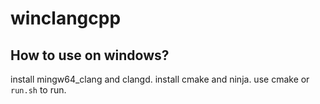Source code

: # winclangcpp

## How to use on windows?
install mingw64_clang and clangd.
install cmake and ninja.
use cmake or `run.sh` to run.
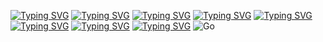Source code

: [![Typing SVG](https://readme-typing-svg.herokuapp.com?font=Nabla&size=27&pause=697&color=F7F7F7&background=896ED4&center=true&width=435&lines=Hello%2C+I'm+Daria!+%E2%99%A1(%C2%B4%EF%BD%A1%E2%80%A2+%E1%B5%95+%E2%80%A2%EF%BD%A1)+%E2%99%A1)](https://git.io/typing-svg)
[![Typing SVG](https://readme-typing-svg.herokuapp.com?font=Nabla&size=27&pause=697&color=F7F7F7&background=896ED4&center=true&width=435&lines=%E2%99%A1%E2%9D%A4%E2%99%A1%E2%9D%A4%E2%99%A1%E2%9D%A4%E2%99%A1%E2%9D%A4%E2%99%A1%E2%9D%A4%E2%99%A1%E2%9D%A4%E2%99%A1%E2%9D%A4%E2%99%A1%E2%9D%A4%E2%99%A1%E2%9D%A4%E2%99%A1)](https://git.io/typing-svg)
[![Typing SVG](https://readme-typing-svg.herokuapp.com?font=Nabla&size=27&pause=697&color=F7F7F7&background=896ED4&center=true&width=435&lines=%E2%99%A1%E2%9D%A4+Computer+science+student%2C++%E2%9D%A4%E2%99%A1)](https://git.io/typing-svg)
[![Typing SVG](https://readme-typing-svg.herokuapp.com?font=Nabla&size=27&pause=697&color=F7F7F7&background=896ED4&center=true&width=435&lines=%E2%99%A1%E2%9D%A4%E2%99%A1%E2%9D%A4%E2%99%A1%E2%9D%A4%E2%99%A1%E2%9D%A4%E2%99%A1%E2%9D%A4%E2%99%A1%E2%9D%A4%E2%99%A1%E2%9D%A4%E2%99%A1%E2%9D%A4%E2%99%A1%E2%9D%A4%E2%99%A1)](https://git.io/typing-svg)
[![Typing SVG](https://readme-typing-svg.herokuapp.com?font=Nabla&size=27&pause=697&color=F7F7F7&background=896ED4&center=true&width=435&lines=%E2%99%A1%E2%9D%A4+pharmacist+and+pet-mom+%E2%9D%A4%E2%99%A1)](https://git.io/typing-svg)
[![Typing SVG](https://readme-typing-svg.herokuapp.com?font=Nabla&size=27&pause=697&color=F7F7F7&background=896ED4&center=true&width=435&lines=%E2%99%A1%E2%9D%A4%E2%99%A1%E2%9D%A4%E2%99%A1%E2%9D%A4%E2%99%A1%E2%9D%A4%E2%99%A1%E2%9D%A4%E2%99%A1%E2%9D%A4%E2%99%A1%E2%9D%A4%E2%99%A1%E2%9D%A4%E2%99%A1%E2%9D%A4%E2%99%A1)](https://git.io/typing-svg)
[![Typing SVG](https://readme-typing-svg.herokuapp.com?font=Nabla&size=27&pause=697&color=F7F7F7&background=896ED4&center=true&width=435&lines=%E2%99%A1%E2%9D%A4+from+Saint-Petersburg+%E2%9D%A4%E2%99%A1)](https://git.io/typing-svg)
[![Typing SVG](https://readme-typing-svg.herokuapp.com?font=Nabla&size=27&pause=697&color=F7F7F7&background=896ED4&center=true&width=435&lines=%E2%99%A1%E2%9D%A4%E2%99%A1%E2%9D%A4%E2%99%A1%E2%9D%A4%E2%99%A1%E2%9D%A4%E2%99%A1%E2%9D%A4%E2%99%A1%E2%9D%A4%E2%99%A1%E2%9D%A4%E2%99%A1%E2%9D%A4%E2%99%A1%E2%9D%A4%E2%99%A1)](https://git.io/typing-svg)
![Go](https://img.shields.io/badge/go-%2300ADD8.svg?style=for-the-badge&logo=go&logoColor=white)
<!--
**kooqqa/kooqqa** is a ✨ _special_ ✨ repository because its `README.md` (this file) appears on your GitHub profile.

Here are some ideas to get you started:

- 🔭 I’m currently working on ...
- 🌱 I’m currently learning ...
- 👯 I’m looking to collaborate on ...
- 🤔 I’m looking for help with ...
- 💬 Ask me about ...
- 📫 How to reach me: ...
- 😄 Pronouns: ...
- ⚡ Fun fact: ...
-->
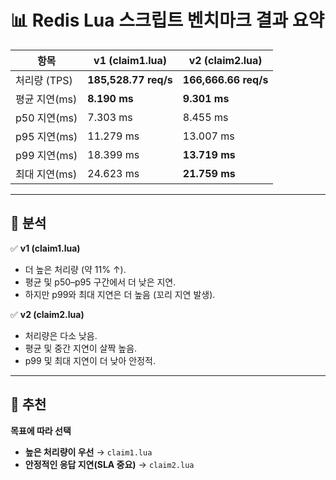 # 📊 Redis Lua 스크립트 벤치마크 결과 요약

| 항목         | **v1 (claim1.lua)**  | **v2 (claim2.lua)**  |
| ---------- | -------------------- | -------------------- |
| 처리량 (TPS)  | **185,528.77 req/s** | **166,666.66 req/s** |
| 평균 지연(ms)  | **8.190 ms**         | **9.301 ms**         |
| p50 지연(ms) | 7.303 ms             | 8.455 ms             |
| p95 지연(ms) | 11.279 ms            | 13.007 ms            |
| p99 지연(ms) | 18.399 ms            | **13.719 ms**        |
| 최대 지연(ms)  | 24.623 ms            | **21.759 ms**        |

---

## 🔷 분석

✅ **v1 (claim1.lua)**

* 더 높은 처리량 (약 11% ↑).
* 평균 및 p50–p95 구간에서 더 낮은 지연.
* 하지만 p99와 최대 지연은 더 높음 (꼬리 지연 발생).

✅ **v2 (claim2.lua)**

* 처리량은 다소 낮음.
* 평균 및 중간 지연이 살짝 높음.
* p99 및 최대 지연이 더 낮아 안정적.

---

## 🔷 추천
**목표에 따라 선택**

* **높은 처리량이 우선** → `claim1.lua`
* **안정적인 응답 지연(SLA 중요)** → `claim2.lua`

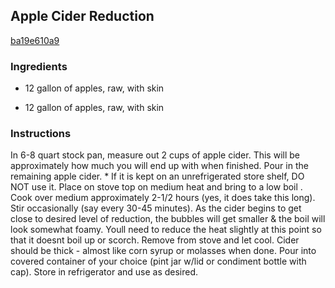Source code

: ## Apple Cider Reduction

[ba19e610a9](http://www.food.com/recipe/apple-cider-reduction-521756)

### Ingredients

 - 12 gallon of apples, raw, with skin

 - 12 gallon of apples, raw, with skin

### Instructions

In 6-8 quart stock pan, measure out 2 cups of apple cider. This will be approximately how much you will end up with when finished. Pour in the remaining apple cider. * If it is kept on an unrefrigerated store shelf, DO NOT use it. Place on stove top on medium heat and bring to a low boil . Cook over medium approximately 2-1/2 hours (yes, it does take this long). Stir occasionally (say every 30-45 minutes). As the cider begins to get close to desired level of reduction, the bubbles will get smaller & the boil will look somewhat foamy. Youll need to reduce the heat slightly at this point so that it doesnt boil up or scorch. Remove from stove and let cool. Cider should be thick - almost like corn syrup or molasses when done. Pour into covered container of your choice (pint jar w/lid or condiment bottle with cap). Store in refrigerator and use as desired.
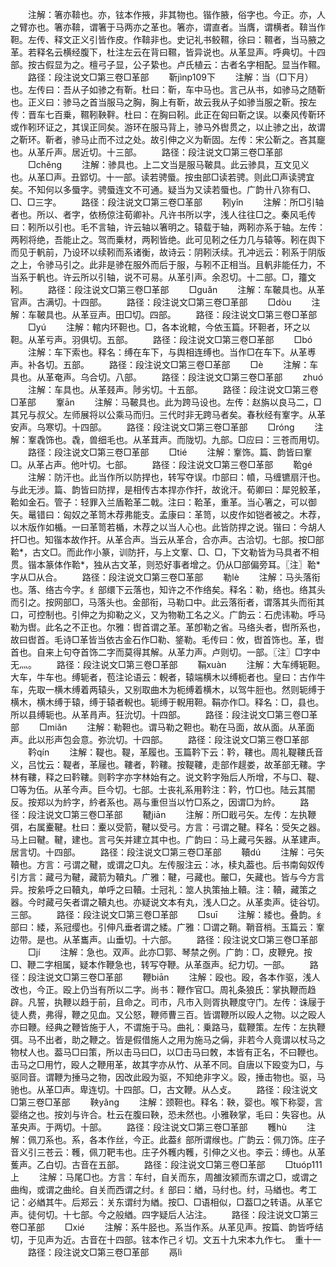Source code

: <!-- { "loadSidebar": true } -->
　　注解：箸亦鞥也。亦，铉本作掖，非其物也。锴作腋，俗字也。今正。亦，人之臂亦也。箸亦鞥，谓箸于马两亦之革也。箸亦，谓直者。当膺，谓横者。鞥当作靼。左传、释文正义引皆作皮。作鞥非也。史记礼书鲛韅，徐曰：韅者，当马腋之革。若释名云横经腹下，杜注左云在背曰韅，皆异说也。从革显声。呼典切。十四部。按古假显为之。檀弓子显，公子絷也。卢氏植云：古者名字相配。显当作韅。
　　路径：段注说文□第三卷□革部
　　靳jìnp109下
　　注解：当（□下月）也。左传曰：吾从子如骖之有靳。杜曰：靳，车中马也。言己从书，如骖马之随靳也。正义曰：骖马之首当服马之胸，胸上有靳，故云我从子如骖当服之靳。按左传：晋车七百乗，韅靷鞅靽。杜曰：在胸曰靷。此正在匈曰靳之误。以秦风传靳环或作靷环证之，其误正同矣。游环在服马背上，骖马外辔贯之，以止骖之出，故谓之靳环。靳者，骖马止而不过之处。故引伸之义为靳固。左传：宋公靳之。吝其竉也。从革斤声。居近切。十三部。
　　路径：段注说文□第三卷□革部
　　□chěnɡ
　　注解：骖具也。上二文当是服马鞁具。此云骖具，互文见义也。从革□声。丑郢切。十一部。读若骋蜃。按虫部□读若骋。则此□声读骋宜矣。不知何以多蜃字。骋蜃连文不可通。疑当为又读若蜃也。广韵卄八狝有□、□、□三字。
　　路径：段注说文□第三卷□革部
　　靷yǐn
　　注解：所□引轴者也。所以、者字，依杨倞注荀卿补。凡许书所以字，浅人往往□之。秦风毛传曰：靷所以引也。毛不言轴，许云轴以箸明之。辕载于轴，两靷亦系于轴。左传：两靷将绝，吾能止之。驾而乗材，两靷皆绝。此可见靷之任力几与辕等。靷在舆下而见于軓前，乃设环以续靷而系诸衡，故诗云：阴靷沃续。孔冲远云：靷系于阴版之上，令骖马引之。此非是骖在服外而后于服，与靷不正相当。且軓非能任力，不当系于軓也。许云所以引轴，说不可易。从革引声。余忍切。十二部。□，籒文靷。
　　路径：段注说文□第三卷□革部
　　□ɡuǎn
　　注解：车鞁具也。从革官声。古满切。十四部。
　　路径：段注说文□第三卷□革部
　　□dòu
　　注解：车鞁具也。从革豆声。田□切。四部。
　　路径：段注说文□第三卷□革部
　　□yú
　　注解：輨内环靼也。□，各本讹輨，今依玉篇。环靼者，环之以靼。从革亏声。羽俱切。五部。
　　路径：段注说文□第三卷□革部
　　□bó
　　注解：车下索也。释名：缚在车下，与舆相连缚也。当作□在车下。从革尃声。补各切。五部。
　　路径：段注说文□第三卷□革部
　　□è
　　注解：车具也。从革奄声。乌合切。八部。
　　路径：段注说文□第三卷□革部
　　zhuó
　　注解：车具也。从革叕声。陟劣切。十五部。
　　路径：段注说文□第三卷□革部
　　鞌ān
　　注解：马鞁具也。此为跨马设也。左传：赵旃以良马二，□其兄与叔父。左师展将以公乘马而归。三代时非无跨马者矣。春秋经有鞌字。从革安声。乌寒切。十四部。
　　路径：段注说文□第三卷□革部
　　□rónɡ
　　注解：鞌毳饰也。毳，兽细毛也。从革茸声。而陇切。九部。□应曰：三苍而用切。
　　路径：段注说文□第三卷□革部
　　□tié
　　注解：鞌饰。篇、韵皆曰鞌□。从革占声。他叶切。七部。
　　路径：段注说文□第三卷□革部
　　鞈ɡé
　　注解：防汗也。此当作所以防捍也，转写夺误。巾部曰：幩，马缠镳扇汗也。与此无涉。篇、韵皆曰防捍，是相传古本捍亦作扞，故讹汗。荀卿曰：犀兕鲛革，鞈如金石。管子：轻罪入兰盾鞈革二戟。注曰：鞈革，重革。当心箸之，可以御矢。鼌错曰：匈奴之革笥木荐弗能支。孟康曰：革笥，以皮作如铠者被之。木荐，以木版作如楯。一曰革笥若楯，木荐之以当人心也。此皆防捍之说。锴曰：今胡人扞□也。知锴本故作扞。从革合声。当云从革合，合亦声。古洽切。七部。按□部鞈*，古文□。而此作小篆，训防扞，与上文鞌、□、□，下文勒皆为马具者不相贯。锴本篆体作鞈*，独从古文革，则恐好事者增之。仍从□部偏旁耳。〖注〗鞈*字从□从合。
　　路径：段注说文□第三卷□革部
　　勒lè
　　注解：马头落衔也。落、络古今字。纟部缳下云落也，知许之不作络矣。释名：勒，络也。络其头而引之。按网部□，马落头也。金部衔，马勒口中。此云落衔者，谓落其头而衔其口，可控制也。引伸之为抑勒之义，又为物勒工名之义。广韵云：石虎讳勒。呼马勒为辔。此名之不正也。尔雅：辔首谓之革。革卽勒之省。马络头者，辔所系也，故曰辔首。毛诗□革皆当依古金石作□勒、鋚勒。毛传曰：攸，辔首饰也。革，辔首也。自来上句夺首饰二字而莫得其解。从革力声。卢则切。一部。〖注〗□字中无灬。
　　路径：段注说文□第三卷□革部
　　鞙xuàn
　　注解：大车缚轭靼。大车，牛车也。缚轭者，苞注论语云：輗者，辕端横木以缚枙者也。皇曰：古作牛车，先取一横木缚着两辕头，又别取曲木为枙缚着横木，以驾牛脰也。然则轭缚于横木，横木缚于辕，缚于辕者輗也。轭缚于輗用靼。鞙亦作□。释名：□，县也。所以县缚轭也。从革肙声。狂沇切。十四部。
　　路径：段注说文□第三卷□革部
　　□miǎn
　　注解：勒靼也。谓马勒之靼也。勒在马面，故从面。从革面声。此以形声包会意。弥沇切。十四部。
　　路径：段注说文□第三卷□革部
　　靲qín
　　注解：鞮也。鞮，革履也。玉篇靲下云：靲，鞻也。周礼鞮鞻氏音义，吕忱云：鞮者，革屦也。鞻者，靲鞻。按鞮鞻，走部作趧娄，故革部无鞻。字林有鞻，释之曰靲鞻。则靲字亦字林始有之。说文靲字殆后人所增，不与□、鞮、□等为伍。从革今声。巨今切。七部。士丧礼系用靲注：靲，竹□也。陆云其闇反。按郑以为紟字，紟者系也。鬲与重但当以竹□系之，因谓□为紟。
　　路径：段注说文□第三卷□革部
　　鞬jiān
　　注解：所□戢弓矢。左传：左执鞭弭，右属櫜鞬。杜曰：櫜以受箭，鞬以受弓。方言：弓谓之鞬。释名：受矢之器。马上曰鞬。鞬，建也。言弓矢并建立其中也。广韵曰：马上藏弓矢器。从革建声。居言切。十四部。
　　路径：段注说文□第三卷□革部
　　韇dú
　　注解：弓矢韇也。方言：弓谓之鞬，或谓之□丸。左传服注云：冰，椟丸葢也。后书南匈奴传引方言：藏弓为鞬，藏箭为韇丸。广雅：鞬，弓藏也。皾□，矢藏也。皆与今方言异。按絫呼之曰韇丸，单呼之曰韇。士冠礼：筮人执策抽上韇。注：韇，藏策之器。今时藏弓矢者谓之韇丸也。亦疑说文本有丸，浅人□之。从革卖声。徒谷切。三部。
　　路径：段注说文□第三卷□革部
　　□suī
　　注解：緌也。叠韵。纟部曰：緌，系冠缨也。引伸凡垂者谓之緌。广雅：□谓之鞘。鞘音梢。玉篇云：鞌边带。是也。从革巂声。山垂切。十六部。
　　路径：段注说文□第三卷□革部
　　□jí
　　注解：急也。双声。此亦□郭、琴禁之例。广韵：□，皮鞭皃。按□、鞭二字相属，疑本作鞭急也，转写夺鞭。从革亟声。纪力切。一部。
　　路径：段注说文□第三卷□革部
　　鞭biān
　　注解：殴也。殴，各本作驱，浅人改也，今正。殴上仍当有所以二字。尚书：鞭作官□。周礼条狼氏：掌执鞭而趋辟。凡誓，执鞭以趋于前，且命之。司市，凡市入则胥执鞭度守门。左传：诛屦于徒人费，弗得，鞭之见血。又公怒，鞭师曹三百。皆谓鞭所以殴人之物。以之殴人亦曰鞭。经典之鞭皆施于人，不谓施于马。曲礼：乗路马，载鞭策。左传：左执鞭弭。马不出者，助之鞭之。皆是假借施人之用为施马之偁，非若今人竟谓以杖马之物杖人也。葢马□曰策，所以击马曰□，以□击马曰敇，本皆有正名，不曰鞭也。击马之□用竹，殴人之鞭用革，故其字亦从竹、从革不同。自唐以下殴变为□，与驱同音。谓鞭为捶马之物，因改此殴为驱，不知绝非字义。殴，捶击物也。驱，马驰也。从革□声。卑连切。十四部。□，古文鞭。从亼攴。
　　路径：段注说文□第三卷□革部
　　鞅yǎnɡ
　　注解：颈靼也。释名：鞅，婴也。喉下称婴，言婴络之也。按刘与许合。杜云在腹曰鞅，恐未然也。小雅鞅掌，毛曰：失容也。从革央声。于两切。十部。
　　路径：段注说文□第三卷□革部
　　韄hù
　　注解：佩刀系也。系，各本作丝，今正。此葢纟部所谓缑也。广韵云：佩刀饰。庄子音义引三苍云：韄，佩刀靶韦也。庄子外韄内韄，引伸之义也。李云：缚也。从革蒦声。乙白切。古音在五部。
　　路径：段注说文□第三卷□革部
　　□tuóp111上
　　注解：马尾□也。方言：车纣，自关而东，周雒汝颍而东谓之□，或谓之曲绹，或谓之曲纶。自关而西谓之纣。纟部曰：緧，马纣也。纣，马緧也。考工记：必緧其牛。后郑云：关东谓纣为緧。按□、□语相似，□葢□之转语。从革它声。徒何切。十七部。今之般緧。四字疑后人沾注。
　　路径：段注说文□第三卷□革部
　　□xié
　　注解：系牛胫也。系当作系。从革见声。按篇、韵皆呼结切，于见声为近。古音在十四部。铉本作己彳切。文五十九宋本九作七。　重十一
　　路径：段注说文□第三卷□革部
　　鬲lì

· · ·

[Task prompt]: Return every line of the data above in which "install" appears.

[Output]:
install mingw64_clang and clangd.
install cmake and ninja.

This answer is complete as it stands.